No estoy de acuerdo.
Se me hace difícil pensar que no tendremos en mente el confinamiento cuando vayamos a una entrevista de trabajo, o cuando pensemos en cambiar de casa, o cuando iniciemos una nueva relación. Ha quedado un poso —un trauma— del que hemos salido, pero en el que aún estamos, y al que, desde luego, no queremos volver.
La realidad es que regresamos a él de vez en cuando, al revisar fotografías o escuchar ciertas canciones. Al encontrarnos con ciertas personas y preguntarnos dónde estabas tú.
Nuestro mundo se ha ensanchado de golpe porque una vez se hizo pequeño. Porque una vez estuvo circunscrito a la intimidad de un hogar y de una pantalla. A la estrechez de lo que nos permitía una ventana o un balcón, desde el que solo podíamos soñar con un final hacia el que trampeábamos con acercarnos.
La ilegalidad se convirtió en un privilegio que envidiábamos, más que nunca, y la picaresca fue una afición compartida, y solo rota —en aquellos ridículos momentos—, por los idiotas de ojos atentos y los dictadores frustrados.
Esta mañana desperté canturreando el «Confineo» de los Stay Homas. Se la puse a mis hijas durante el desayuno, y la seguí cantando mientras vaciaba el lavavajillas, atento a una letra que había olvidado que conocía de memoria, y maravillándome de nuevo con la capacidad de improvisación de estos chavales. Al mismo tiempo, pensaba en lo diferentes que fueron las imposiciones que recibimos de las opciones que tomamos.
Había leyes para casi todo, y prohibiciones para casi todo. Había maneras de hacer las cosas, maneras de caminar por la calle, maneras de saludarse. Maneras de pensar en el final.
Había canciones.
Y luego estaban nuestras canciones, y nuestras maneras de saludarnos, y nuestras maneras de encontrarnos a escondidas. A veces era por rebeldía y otras por pura necesidad, tratando de solucionar con sentido común lo que se nos obligaba a hacer como si nos faltara inteligencia.
No planteo nada nuevo al decir que el COVID nos ha enseñado muchas cosas.
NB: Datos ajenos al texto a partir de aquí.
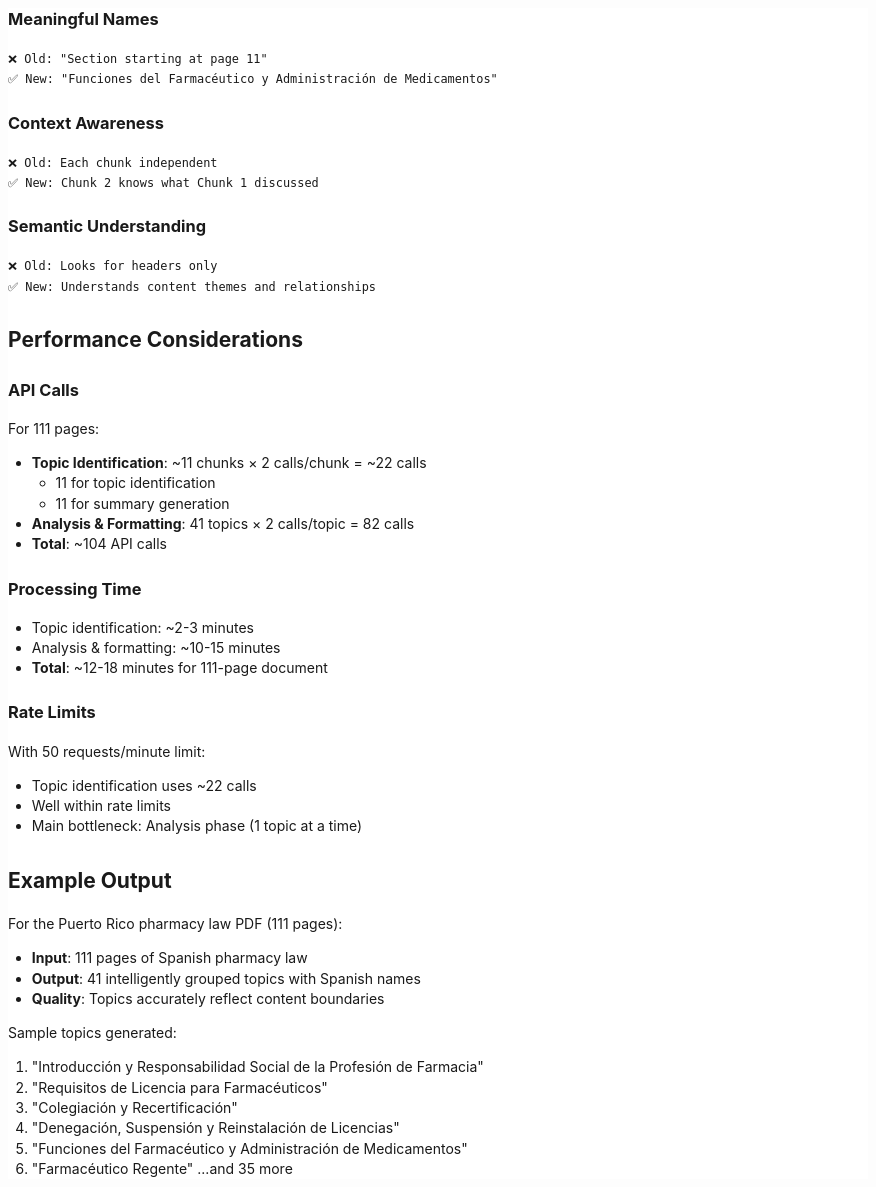 ### Meaningful Names
```
❌ Old: "Section starting at page 11"
✅ New: "Funciones del Farmacéutico y Administración de Medicamentos"
```

### Context Awareness
```
❌ Old: Each chunk independent
✅ New: Chunk 2 knows what Chunk 1 discussed
```

### Semantic Understanding
```
❌ Old: Looks for headers only
✅ New: Understands content themes and relationships
```

## Performance Considerations

### API Calls
For 111 pages:
- **Topic Identification**: ~11 chunks × 2 calls/chunk = ~22 calls
  - 11 for topic identification
  - 11 for summary generation
- **Analysis & Formatting**: 41 topics × 2 calls/topic = 82 calls
- **Total**: ~104 API calls

### Processing Time
- Topic identification: ~2-3 minutes
- Analysis & formatting: ~10-15 minutes
- **Total**: ~12-18 minutes for 111-page document

### Rate Limits
With 50 requests/minute limit:
- Topic identification uses ~22 calls
- Well within rate limits
- Main bottleneck: Analysis phase (1 topic at a time)

## Example Output

For the Puerto Rico pharmacy law PDF (111 pages):
- **Input**: 111 pages of Spanish pharmacy law
- **Output**: 41 intelligently grouped topics with Spanish names
- **Quality**: Topics accurately reflect content boundaries

Sample topics generated:
1. "Introducción y Responsabilidad Social de la Profesión de Farmacia"
2. "Requisitos de Licencia para Farmacéuticos"
3. "Colegiación y Recertificación"
4. "Denegación, Suspensión y Reinstalación de Licencias"
5. "Funciones del Farmacéutico y Administración de Medicamentos"
6. "Farmacéutico Regente"
...and 35 more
Pero esa no es la parte que me interesa, porque es una visión que asume que hemos adaptado nuestra vida a un imprevisto. Lo que me seduce es tratar de imaginarnos a cada uno de nosotros en ese mundo alternativo en el que no ha habido ningún virus. Ese universo en el que todo sigue igual, y en el que seguimos siendo los mismos. Esa realidad en la que los horarios nunca se han roto, y en la que todos los días son iguales, y en la que nadie ha tenido tantos ratos muertos para fantasear con la posibilidad de una vida diferente.
Ese es el lugar al que deberíamos volver cuando revisamos cada foto o escuchamos cada canción con la que la mente nos encierra de nuevo en nuestra casa. El mundo anterior, al que deberíamos pertenecer, pero del que hemos escapado.
Ese debería ser el punto de partida sobre el que plantearnos si hemos intentado aprovechar un quiebro del destino para dirigirnos hacia donde nos gustaría estar, o si, por el contrario, nos hemos dejado llevar, esperando a que todo pasara, para regresar al mismo lugar en el que estuvimos.
Si hemos hecho esto último, significa que nunca hemos cambiado de universo, y que seguimos anclados a aquel que jamás fue arrasado por ninguna pandemia.